Local Multi-Model LLM Infrastructure
Advanced architecture and configuration for running multiple large language models locally. Summary and key takeaways from the full document.
Read full document (Google Docs)
The shift to local AI
Deployment is moving from cloud-only APIs to locally hosted inference: data sovereignty, predictable latency, and avoiding per-token costs. Modern setups use multi-model orchestration—e.g. a large reasoning model, a fast code-completion model, and a vision-language model at once. Doing this on local hardware hits VRAM and memory bandwidth limits, so you need the right inference engine, routing, and tuning.
LLMOps for local stacks
Observability and evaluation for local models:
| Platform | Free tier / focus |
|---|---|
| Braintrust | Free (1M spans); evaluation & model testing |
| PostHog | Free (100K LLM events); AI + product analytics |
| LangSmith | Free (5K traces); LangChain / LangGraph |
| Weights & Biases | Paid; ML teams extending to LLMs |
| TrueFoundry | Free tier; DevOps for local deployments |
Inference engine: Ollama vs native llama.cpp
Ollama is easy (CLI, model management, OpenAI-compatible API) but abstracts away control. For multi-model and VRAM-constrained setups, native llama-server (llama.cpp) is the production-oriented choice.
- Ollama:
OLLAMA_MAX_LOADED_MODELS,OLLAMA_NUM_PARALLEL,OLLAMA_MAX_QUEUEcontrol concurrency; parallel slots share one weight copy (context buffers multiply RAM). - Under VRAM pressure, Ollama evicts entire models to load another—no partial offload. That causes big latency spikes.

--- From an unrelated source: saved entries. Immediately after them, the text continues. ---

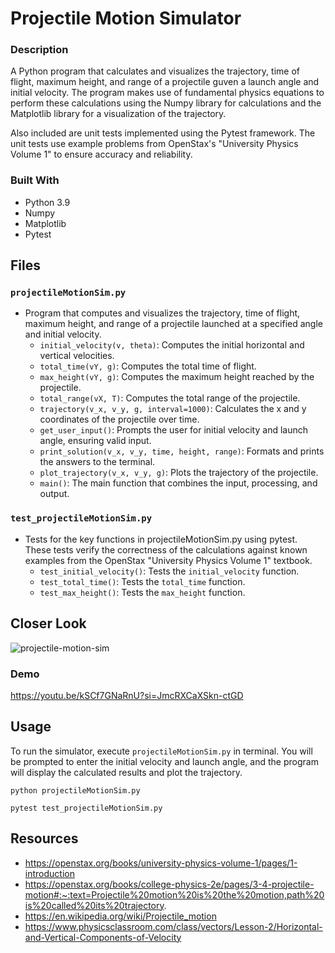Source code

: # Projectile Motion Simulator

### Description
A Python program that calculates and visualizes the trajectory, time of flight, maximum height, and range of a projectile guven a launch angle and initial velocity. The program makes use of fundamental physics equations to perform these calculations using the Numpy library for calculations and the Matplotlib library for a visualization of the trajectory. 

Also included are unit tests implemented using the Pytest framework. The unit tests use example problems from OpenStax's "University Physics Volume 1" to ensure accuracy and reliability.

### Built With
* Python 3.9
* Numpy
* Matplotlib
* Pytest

## Files
### `projectileMotionSim.py`
- Program that computes and visualizes the trajectory, time of flight, maximum height, and range of a projectile launched at a specified angle and initial velocity.
  - `initial_velocity(v, theta)`: Computes the initial horizontal and vertical velocities.
  - `total_time(vY, g)`: Computes the total time of flight.
  - `max_height(vY, g)`: Computes the maximum height reached by the projectile.
  - `total_range(vX, T)`: Computes the total range of the projectile.
  - `trajectory(v_x, v_y, g, interval=1000)`: Calculates the x and y coordinates of the projectile over time.
  - `get_user_input()`: Prompts the user for initial velocity and launch angle, ensuring valid input.
  - `print_solution(v_x, v_y, time, height, range)`: Formats and prints the answers to the terminal.
  - `plot_trajectory(v_x, v_y, g)`: Plots the trajectory of the projectile.
  - `main()`: The main function that combines the input, processing, and output.
### `test_projectileMotionSim.py`
- Tests for the key functions in projectileMotionSim.py using pytest. These tests verify the correctness of the calculations against known examples from the OpenStax "University Physics Volume 1" textbook.
  - `test_initial_velocity()`: Tests the `initial_velocity` function.
  - `test_total_time()`: Tests the `total_time` function.
  - `test_max_height()`: Tests the `max_height` function.

## Closer Look
![projectile-motion-sim](https://github.com/user-attachments/assets/40ffd9e5-2bce-493f-ad65-42ca2f071ac2)

### Demo
https://youtu.be/kSCf7GNaRnU?si=JmcRXCaXSkn-ctGD

## Usage
To run the simulator, execute `projectileMotionSim.py` in terminal. You will be prompted to enter the initial velocity and launch angle, and the program will display the calculated results and plot the trajectory.

`python projectileMotionSim.py`

`pytest test_projectileMotionSim.py`

## Resources
* https://openstax.org/books/university-physics-volume-1/pages/1-introduction
* https://openstax.org/books/college-physics-2e/pages/3-4-projectile-motion#:~:text=Projectile%20motion%20is%20the%20motion,path%20is%20called%20its%20trajectory.
* https://en.wikipedia.org/wiki/Projectile_motion
* https://www.physicsclassroom.com/class/vectors/Lesson-2/Horizontal-and-Vertical-Components-of-Velocity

- Benchmarks (e.g. Qwen-3 Coder 32B FP16): native ~52 tok/s vs Ollama ~30 tok/s—roughly 70% higher throughput with native.
| Criteria | Native llama.cpp | Ollama |
|---|---|---|
| Throughput | High (e.g. 52–161 tok/s) | Often 13–80% slower |
| Eviction | LRU + partial layer offload | All-or-nothing |
| Multi-model | Router mode, isolated processes | Context buffers via env vars |
| Config | Layer regex, KV cache, presets | Limited env vars |
Llama.cpp router mode
Run the server without a model path to enter router mode. It scans --models-dir, spawns a separate process per model, and uses LRU eviction (--models-max, default 4). Use --models-preset for per-model context, temperature, and GPU layer offload. --sleep-idle-seconds unloads weights after idle time, but be aware: a known bug leaves subprocesses alive (~600 MiB VRAM per idle process), and polling /models resets the idle timer—so sleep may never trigger if your UI polls.
llama-swap and Nginx
llama-swap (Go daemon) is a reverse proxy that starts the right backend per request (e.g. llama-server, vLLM) and can fully terminate it after a TTL, freeing VRAM. Good when you want zero footprint when idle. If you put it behind Nginx, set proxy_buffering off; and proxy_cache off; so SSE streaming isn’t buffered and tokens stream in real time.
LiteLLM and Open WebUI
LiteLLM is a central API gateway: one OpenAI-compatible endpoint that routes to local and cloud backends, with fallback and routing strategies. Use Docker Compose + PostgreSQL for keys, rate limits, and cost tracking. Point clients (e.g. Open WebUI) at the LiteLLM port; the UI then sees all configured models in one place.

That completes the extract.